Para tratar de entender las invasiones biológicas ya consumadas
o en proceso, se propone que se estudien por separado las características
de las dos partes que intervienen: 1) la biología y ecología
de las especies introducidas y 2) los atributos y propiedades
de las comunidades o ecosistemas receptores. Después de
estudiar de esta manera varios casos, se puede tratar de encontrar
las características similares entre las especies invasoras
y también entre las comunidades o ecosistemas invadidos,
así como conocer cuáles son los factores que intervienen
en cada caso y los patrones de las invasiones.
Por otra parte, para tratar de prevenir una posible invasión,
lo mejor es no introducir especies no nativas al ecosistema que
se pretenda restaurar. Sin embargo, bajo situaciones extremas
de deterioro o destrucción de un ecosistema, puede ser
posible que se requiera el uso temporal de alguna especie exótica
con características que ayuden al proceso de restauración;
en tales casos cuando se contemple esta posibilidad, deben analizarse
cuidadosamente las características de la especie introducida
y compararlas con las de las especies que han probado ser invasoras,
y también las de la comunidad o ecosistema receptor y compararlas
con las de las comunidades o ecosistemas con mayor susceptibilidad
a ser invadidos. Finalmente, estos resultados deben integrarse
para intentar predecir el riesgo y los probables destinos de una
introducción de cualquier grupo de organismos.
Las características propias de la especie introducida (autoecológicas)

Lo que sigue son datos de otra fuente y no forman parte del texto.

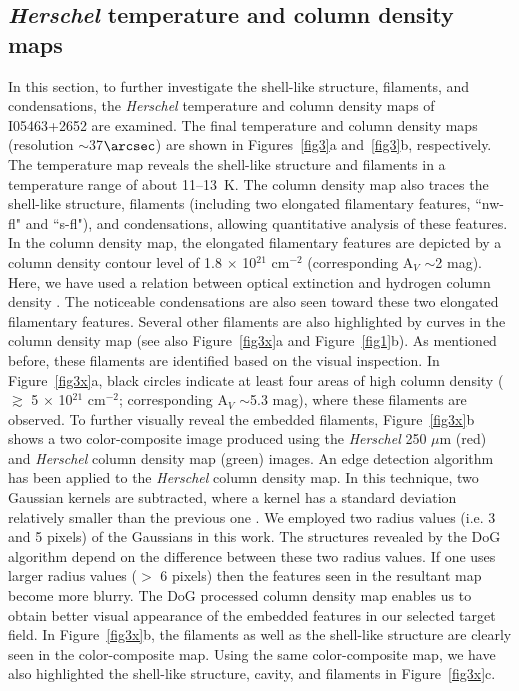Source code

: \documentclass[iop]{emulateapj}
\begin{document}
\subsection{{\it Herschel} temperature and column density maps}
\label{subsec:temp}
%
In this section, to further investigate the shell-like structure, filaments, and condensations, 
the {\it Herschel} temperature and column density maps of I05463+2652 are examined. 
The final temperature and column density maps (resolution $\sim$37$\arcsec$) are shown in Figures~\ref{fig3}a and~\ref{fig3}b, respectively.
The temperature map reveals the shell-like structure and filaments in a temperature range of about 11--13~K.
The column density map also traces the shell-like structure, filaments (including two elongated filamentary features, ``nw-fl" and ``s-fl"), and condensations, allowing quantitative analysis of these features.  
In the column density map, the elongated filamentary features are depicted by a column density contour level of 1.8 $\times$ 10$^{21}$ cm$^{-2}$ (corresponding A$_{V}$ $\sim$2 mag).
Here, we have used a relation between optical extinction and hydrogen column density 
\citep[i.e. $A_V=1.07 \times 10^{-21}~N(\mathrm H_2)$;][]{bohlin78}. 
The noticeable condensations are also seen toward these two elongated filamentary features.
Several other filaments are also highlighted by curves in the column density map (see also Figure~\ref{fig3x}a and Figure~\ref{fig1}b). As mentioned before, these filaments are identified based on the visual inspection. 
In Figure~\ref{fig3x}a, black circles indicate at least four areas of high column density 
($\gtrsim$ 5 $\times$ 10$^{21}$ cm$^{-2}$; corresponding A$_{V}$ $\sim$5.3 mag), 
where these filaments are observed. 
To further visually reveal the embedded filaments, Figure~\ref{fig3x}b shows a two color-composite image produced using the {\it Herschel} 
250 $\mu$m (red) and {\it Herschel} column density map (green) images. 
An edge detection algorithm \citep[i.e. Difference of Gaussian (DoG); see][]{gonzalez11,assirati14} has been applied to the {\it Herschel} 
column density map. In this technique, two Gaussian kernels are subtracted, where a kernel has a standard deviation relatively smaller than the previous one \citep[i.e.][]{assirati14}. We employed two radius values (i.e.  3 and 5 pixels) of the Gaussians in this work. 
The structures revealed by the DoG algorithm depend on the difference between these two radius values.
If one uses larger radius values ($>$ 6 pixels) then the features seen in the resultant map become more blurry. 
The DoG processed column density map enables us to obtain better visual appearance of the embedded features in our selected target field.  
In Figure~\ref{fig3x}b, the filaments as well as the shell-like structure are clearly seen in the color-composite map. 
 Using the same color-composite map, 
we have also highlighted the shell-like structure, cavity, and 
filaments in Figure~\ref{fig3x}c. 
\end{document}
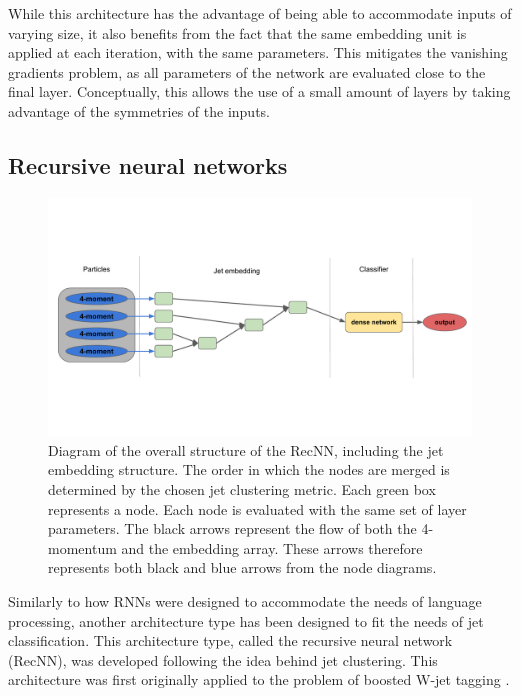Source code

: While this architecture has the advantage of being able to accommodate inputs of varying size, it also benefits from the fact that the same embedding unit is applied at each iteration, with the same parameters. This mitigates the vanishing gradients problem, as all parameters of the network are evaluated close to the final layer. Conceptually, this allows the use of a small amount of layers by taking advantage of the symmetries of the inputs. 

\subsection{Recursive neural networks}
\label{sec:RecNN}


\begin{figure}
    \centering
    \includegraphics[width=\textwidth]{Images/RecNN_diagram.pdf}
    \caption{Diagram of the overall structure of the RecNN, including the jet embedding structure. The order in which the nodes are merged is determined by the chosen jet clustering metric. Each green box represents a node. Each node is evaluated with the same set of layer parameters. The black arrows represent the flow of both the 4-momentum and the embedding array. These arrows therefore represents both black and blue arrows from the node diagrams.}
    \label{fig:recursive_network}
\end{figure}

Similarly to how RNNs were designed to accommodate the needs of language processing, another architecture type has been designed to fit the needs of jet classification. This architecture type, called the recursive neural network (RecNN), was developed following the idea behind jet clustering. This architecture was first originally applied to the problem of boosted W-jet tagging \cite{Louppe:2017ipp}.

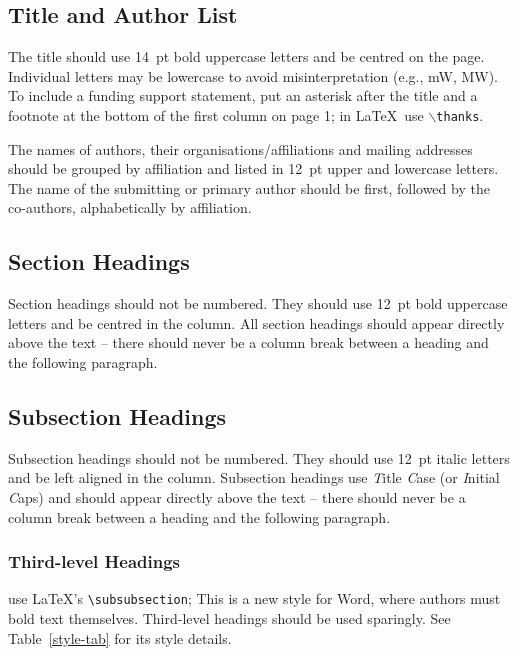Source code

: \documentclass[a4paper]{jacow}
\begin{document}
\subsection{Title and Author List}

The title should use \SI{14}{pt} bold uppercase letters and be centred on the page.
Individual letters may be lowercase to avoid misinterpretation (e.g., mW, MW).
To include a funding support statement, put an asterisk after the title and a
footnote at the bottom of the first column on page 1; in \LaTeX\ use
$\backslash$\texttt{thanks}.

The names of authors, their organisations/affiliations and mailing addresses
should be grouped by affiliation and listed in \SI{12}{pt} upper and lowercase letters.
The name of the submitting or primary author should be first, followed by
the co-authors, alphabetically by affiliation.


\subsection{Section Headings}

Section headings should not be numbered. They should
use  \SI{12}{pt}  bold  uppercase  letters  and  be  centred  in  the
column. All section headings should appear directly above
the text -- there should never be a column break between a heading and the
following paragraph.

\subsection{Subsection Headings}

Subsection  headings  should  not  be  numbered.
They should use \SI{12}{pt} italic letters and be left aligned in the column.
Subsection headings use \emph{T}itle \emph{C}ase (or \emph{I}nitial \emph{C}aps)
and should appear directly above the text -- there should never be a column break
between a heading and the following paragraph.

\subsubsection{Third-level Headings} use \LaTeX's \verb|\subsubsection|;
This is a new style for Word, where authors must bold text themselves.
Third-level headings should be used sparingly. See Table~\ref{style-tab} for its
style details.
\end{document}
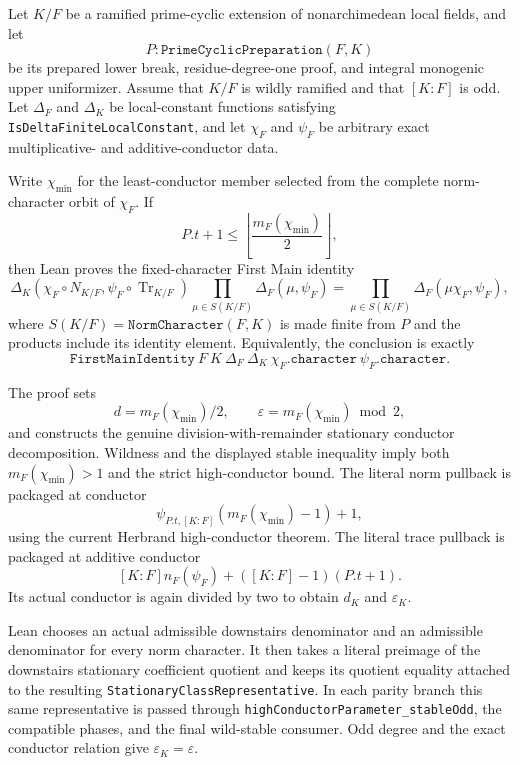\begin{theorem}
\label{mod:cases-wildstablepreparation}
Let $K/F$ be a ramified prime-cyclic extension of nonarchimedean local
fields, and let
\[
 P:\texttt{PrimeCyclicPreparation}(F,K)
\]
be its prepared lower break, residue-degree-one proof, and integral
monogenic upper uniformizer.  Assume that $K/F$ is wildly ramified and that
$[K:F]$ is odd.  Let $\Delta_F$ and $\Delta_K$ be local-constant functions
satisfying \texttt{IsDeltaFiniteLocalConstant}, and let $\chi_F$ and
$\psi_F$ be arbitrary exact multiplicative- and additive-conductor data.

Write $\chi_{\min}$ for the least-conductor member selected from the complete
norm-character orbit of $\chi_F$.  If
\[
  P.t+1\le
  \left\lfloor\frac{m_F(\chi_{\min})}{2}\right\rfloor,
\]
then Lean proves the fixed-character First Main identity
\[
 \Delta_K(\chi_F\circ N_{K/F},
          \psi_F\circ\operatorname{Tr}_{K/F})
 \prod_{\mu\in S(K/F)}\Delta_F(\mu,\psi_F)
 =
 \prod_{\mu\in S(K/F)}\Delta_F(\mu\chi_F,\psi_F),
\]
where $S(K/F)=\texttt{NormCharacter}(F,K)$ is made finite from $P$ and the
products include its identity element.  Equivalently, the conclusion is
exactly
\[
 \texttt{FirstMainIdentity}\ F\ K\ \Delta_F\ \Delta_K\
   \chi_F.\texttt{character}\ \psi_F.\texttt{character}.
\]

The proof sets
\[
 d=m_F(\chi_{\min})/2,
 \qquad \varepsilon=m_F(\chi_{\min})\bmod 2,
\]
and constructs the genuine division-with-remainder stationary conductor
decomposition.  Wildness and the displayed stable inequality imply both
$m_F(\chi_{\min})>1$ and the strict high-conductor bound.  The literal norm
pullback is packaged at conductor
\[
 \psi_{P.t,[K:F]}(m_F(\chi_{\min})-1)+1,
\]
using the current Herbrand high-conductor theorem.  The literal trace
pullback is packaged at additive conductor
\[
 [K:F]n_F(\psi_F)+([K:F]-1)(P.t+1).
\]
Its actual conductor is again divided by two to obtain $d_K$ and
$\varepsilon_K$.

Lean chooses an actual admissible downstairs denominator and an admissible
denominator for every norm character.  It then takes a literal preimage of
the downstairs stationary coefficient quotient and keeps its quotient
equality attached to the resulting
\texttt{StationaryClassRepresentative}.  In each parity branch this same
representative is passed through \texttt{highConductorParameter\_stableOdd},
the compatible phases, and the final wild-stable consumer.  Odd degree and
the exact conductor relation give
$\varepsilon_K=\varepsilon$.


\end{theorem}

que se deben estudiar según lo propuesto, son: i) los atributos
o rasgos de historia de vida que muestran en todas sus etapas,
desde su germinación y establecimiento, hasta llegar a
la madurez, así como el ámbito de condiciones que
requieren en cada una de dichas etapas; ii) sus requerimientos
ambientales; iii) su capacidad para explotar los recursos inaccesibles
o poco accesibles para las especies nativas, y con ello reducir
la disponibilidad de los recursos comunes, o para aprovecharlos
mejor que las nativas (esto es determinante para tratar de anticipar
el tamaño, amplitud y forma de la distribución que
pueda alcanzar su población en el futuro); también
se deben considerar iv) la abundancia inicial y v) la distribución
espacial inicial de los organismos introducidos. En cuanto a las
características de la comunidad receptora (sinecológicas),
se deben tomar en cuenta i) la etapa sucesional en la que se encuentra,
ii) su estructura y composición (relacionadas con su resistencia
y resilencia), iii) las condiciones fisicoquímicas y climáticas
y también iv) su grado de perturbación, principalmente
en las zonas de introducción de los individuos ajenos (Segura-Burciaga,
1995).
Otro factor a considerar para prevenir posibles consecuencias
adversas en el ecosistema, es un aparente efecto químico,
llamado alelopatía, cuyo resultado principal es una supresión
de especies vecinas y que se le atribuye a algunas sustancias
liberadas por las estructuras de la planta; este tema ha sido
discutido y analizado sin perder de vista la competencia por recursos
como explicación alternativa (Espinosa-García, 1996).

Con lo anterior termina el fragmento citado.